Moody's downgrades Saudi Arabia

15 May, 2016 12:44 / Updated 9 years ago

Saudi Arabia’s credit rating has been downgraded by Moody’s ratings agency. The US-based firm said the downgrade reflects their view that lower oil prices have led to a "material deterioration" in Saudi Arabia's credit profile.

Moody's downgraded Saudi Arabia's long-term issuer rating by one notch to A1. It also lowered the Kingdom's long-term foreign-currency bond and deposit ceilings to A1 from Aa3.

Saudi Arabia is the world's largest oil exporter. The ratings agency said the drop in oil prices from their mid-2014 peaks has affected the Kingdom's economy and the government's finances in a negative way, and this affects both external accounts and reserve buffers. "While the government has ambitious and comprehensive plans to address the shock by diversifying its economic and fiscal base, those plans are at an early stage of development and their impact remains uncertain,Moody's said.

Over 70 percent of the country’s income comes from energy exports. With the plunge in crude prices, Saudi Arabia ran a record deficit of over $90 billion in 2015.

Nominal GDP dropped by 13.3 percent in 2015, and Moody's said it expects another five-percent reduction in 2016. Growth will average only two percent over the coming five years, much lower than the five-percent annual average recorded in 2011 to 2015, the ratings agency noted, adding that government finances have also significantly deteriorated. According to Moody's estimates, the general government fiscal balance recorded a deficit of 14.9 percent of GDP in 2015, following a deficit of 2.3 percent in 2014. Moody's expects a deficit on a similar scale this year.

Last month, Riyadh approved a long-term economic blueprint to transform the kingdom’s economy, aimed at minimizing the country's reliance on oil. Titled ‘Saudi Vision 2030’, the plan reveals budget, policy and regulatory changes to be realized over the next 15 years, to help the country’s economy to survive beyond crude. Riyadh intends to raise its share of non-oil exports in non-oil GDP from 16 percent to 50 percent. It also plans to sell less than five percent of the state-owned Saudi Aramco oil company. According to Deputy Crown Prince Mohammed bin Salman, the company is valued at more than $2 trillion.

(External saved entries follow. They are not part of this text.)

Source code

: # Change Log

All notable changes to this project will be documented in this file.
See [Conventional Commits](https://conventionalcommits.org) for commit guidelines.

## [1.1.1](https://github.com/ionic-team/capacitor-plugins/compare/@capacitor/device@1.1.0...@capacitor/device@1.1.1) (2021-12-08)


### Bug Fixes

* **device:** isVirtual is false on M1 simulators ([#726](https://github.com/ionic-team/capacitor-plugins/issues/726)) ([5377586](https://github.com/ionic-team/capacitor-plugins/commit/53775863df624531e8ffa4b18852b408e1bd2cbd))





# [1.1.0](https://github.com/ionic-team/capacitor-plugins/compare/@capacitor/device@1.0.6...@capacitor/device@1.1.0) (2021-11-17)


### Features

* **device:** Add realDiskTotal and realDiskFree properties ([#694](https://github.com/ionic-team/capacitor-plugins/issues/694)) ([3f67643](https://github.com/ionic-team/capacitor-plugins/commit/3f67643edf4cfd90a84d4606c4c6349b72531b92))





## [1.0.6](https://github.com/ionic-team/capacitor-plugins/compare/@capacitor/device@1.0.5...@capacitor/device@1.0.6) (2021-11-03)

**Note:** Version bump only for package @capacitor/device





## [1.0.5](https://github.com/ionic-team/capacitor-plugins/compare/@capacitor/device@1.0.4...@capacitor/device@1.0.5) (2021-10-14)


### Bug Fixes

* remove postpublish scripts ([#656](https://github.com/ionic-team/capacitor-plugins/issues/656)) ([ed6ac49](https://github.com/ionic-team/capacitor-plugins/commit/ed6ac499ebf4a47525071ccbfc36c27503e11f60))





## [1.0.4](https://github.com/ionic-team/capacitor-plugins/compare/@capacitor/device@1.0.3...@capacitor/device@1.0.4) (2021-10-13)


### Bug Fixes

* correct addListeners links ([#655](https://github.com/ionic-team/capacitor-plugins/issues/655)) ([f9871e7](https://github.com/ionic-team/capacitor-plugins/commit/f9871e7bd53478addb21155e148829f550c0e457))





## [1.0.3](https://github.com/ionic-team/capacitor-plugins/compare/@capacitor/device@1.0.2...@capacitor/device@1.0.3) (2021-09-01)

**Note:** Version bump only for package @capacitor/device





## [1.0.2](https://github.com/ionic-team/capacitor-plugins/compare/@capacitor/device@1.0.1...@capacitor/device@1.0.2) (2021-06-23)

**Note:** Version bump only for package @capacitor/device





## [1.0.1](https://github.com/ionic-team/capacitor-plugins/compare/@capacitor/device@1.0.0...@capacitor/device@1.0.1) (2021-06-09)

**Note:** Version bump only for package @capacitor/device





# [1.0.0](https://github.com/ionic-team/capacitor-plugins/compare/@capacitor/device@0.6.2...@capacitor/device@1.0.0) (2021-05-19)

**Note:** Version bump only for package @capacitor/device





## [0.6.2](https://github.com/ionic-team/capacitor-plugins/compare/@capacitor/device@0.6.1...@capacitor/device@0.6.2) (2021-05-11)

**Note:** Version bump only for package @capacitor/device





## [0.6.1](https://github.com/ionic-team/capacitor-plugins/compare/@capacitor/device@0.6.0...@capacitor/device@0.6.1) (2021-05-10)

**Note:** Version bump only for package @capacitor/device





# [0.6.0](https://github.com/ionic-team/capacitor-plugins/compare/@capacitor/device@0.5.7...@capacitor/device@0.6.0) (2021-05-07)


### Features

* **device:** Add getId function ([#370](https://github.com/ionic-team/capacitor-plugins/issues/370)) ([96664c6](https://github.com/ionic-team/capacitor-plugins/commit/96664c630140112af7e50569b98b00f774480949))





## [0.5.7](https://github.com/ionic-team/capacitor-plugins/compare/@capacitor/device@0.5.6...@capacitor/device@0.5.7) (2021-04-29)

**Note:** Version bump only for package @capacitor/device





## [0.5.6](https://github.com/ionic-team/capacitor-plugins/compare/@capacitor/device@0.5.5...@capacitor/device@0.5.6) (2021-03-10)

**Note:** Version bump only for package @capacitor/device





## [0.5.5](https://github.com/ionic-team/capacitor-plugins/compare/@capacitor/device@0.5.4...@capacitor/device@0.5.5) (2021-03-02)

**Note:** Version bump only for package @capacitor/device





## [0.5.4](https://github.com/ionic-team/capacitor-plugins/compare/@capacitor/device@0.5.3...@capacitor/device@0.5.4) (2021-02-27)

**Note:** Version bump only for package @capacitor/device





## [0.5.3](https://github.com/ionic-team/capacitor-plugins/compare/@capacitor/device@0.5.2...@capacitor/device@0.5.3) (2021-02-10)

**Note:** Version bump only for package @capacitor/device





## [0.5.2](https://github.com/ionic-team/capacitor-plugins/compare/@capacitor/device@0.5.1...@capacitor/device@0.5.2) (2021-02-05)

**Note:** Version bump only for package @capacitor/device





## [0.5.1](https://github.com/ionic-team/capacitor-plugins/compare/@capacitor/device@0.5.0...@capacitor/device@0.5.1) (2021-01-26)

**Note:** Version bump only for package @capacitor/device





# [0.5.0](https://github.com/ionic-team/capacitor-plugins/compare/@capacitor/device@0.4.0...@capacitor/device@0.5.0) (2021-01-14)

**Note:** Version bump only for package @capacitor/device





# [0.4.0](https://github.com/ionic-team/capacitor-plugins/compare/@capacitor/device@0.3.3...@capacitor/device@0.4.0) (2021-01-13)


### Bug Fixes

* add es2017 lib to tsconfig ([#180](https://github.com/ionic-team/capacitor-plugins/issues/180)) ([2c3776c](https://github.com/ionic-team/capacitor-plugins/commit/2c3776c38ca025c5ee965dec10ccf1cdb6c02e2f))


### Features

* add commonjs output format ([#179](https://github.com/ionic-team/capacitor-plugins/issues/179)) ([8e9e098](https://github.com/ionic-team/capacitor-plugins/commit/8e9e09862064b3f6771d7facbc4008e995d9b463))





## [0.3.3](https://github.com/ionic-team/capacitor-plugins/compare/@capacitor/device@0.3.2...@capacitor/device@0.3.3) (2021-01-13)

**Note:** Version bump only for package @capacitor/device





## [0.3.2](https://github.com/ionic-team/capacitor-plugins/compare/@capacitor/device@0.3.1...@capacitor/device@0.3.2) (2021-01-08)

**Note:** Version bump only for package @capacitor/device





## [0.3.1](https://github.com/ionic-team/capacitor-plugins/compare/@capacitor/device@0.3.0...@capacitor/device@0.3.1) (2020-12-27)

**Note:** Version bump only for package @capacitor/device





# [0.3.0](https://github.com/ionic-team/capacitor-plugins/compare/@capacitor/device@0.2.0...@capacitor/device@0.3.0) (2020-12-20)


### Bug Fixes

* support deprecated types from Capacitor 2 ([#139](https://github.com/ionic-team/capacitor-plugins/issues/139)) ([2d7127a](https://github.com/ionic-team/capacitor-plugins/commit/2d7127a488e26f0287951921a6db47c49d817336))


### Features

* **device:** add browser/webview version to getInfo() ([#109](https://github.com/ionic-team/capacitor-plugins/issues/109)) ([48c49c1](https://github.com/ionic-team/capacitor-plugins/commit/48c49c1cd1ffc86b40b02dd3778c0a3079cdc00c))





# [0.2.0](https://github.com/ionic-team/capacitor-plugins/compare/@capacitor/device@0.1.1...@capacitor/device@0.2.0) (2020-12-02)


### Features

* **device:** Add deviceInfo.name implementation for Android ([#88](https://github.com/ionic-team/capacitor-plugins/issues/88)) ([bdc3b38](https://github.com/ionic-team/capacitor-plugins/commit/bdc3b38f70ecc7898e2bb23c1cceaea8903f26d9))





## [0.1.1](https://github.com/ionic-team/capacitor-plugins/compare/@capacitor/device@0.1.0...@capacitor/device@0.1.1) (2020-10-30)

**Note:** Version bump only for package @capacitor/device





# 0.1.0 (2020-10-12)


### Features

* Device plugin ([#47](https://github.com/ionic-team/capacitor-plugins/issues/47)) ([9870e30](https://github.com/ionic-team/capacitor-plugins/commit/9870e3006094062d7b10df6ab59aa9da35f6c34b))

The big question, according to Moody's, is how Saudi Arabia would fund a huge budget deficit averaging 9.5 percent of GDP between 2016 and 2020. It would require total financing of $324 billion (almost 50 percent of estimated nominal GDP in 2015).

"It is not yet clear how this cumulative financing need will be met: while Saudi Arabia's low levels of government debt at 5.8 percent of GDP in 2015 provide fiscal space, no medium-term funding strategy has yet been announced," Moody's pointed out.

Oil prices slumped after production grew faster than demand, with growing production from shale operators in the US contributing to the surfeit. In November 2014, several months after prices began to dive, the Organization of Petroleum Exporting Countries decided to continue pumping rather than relinquish market share.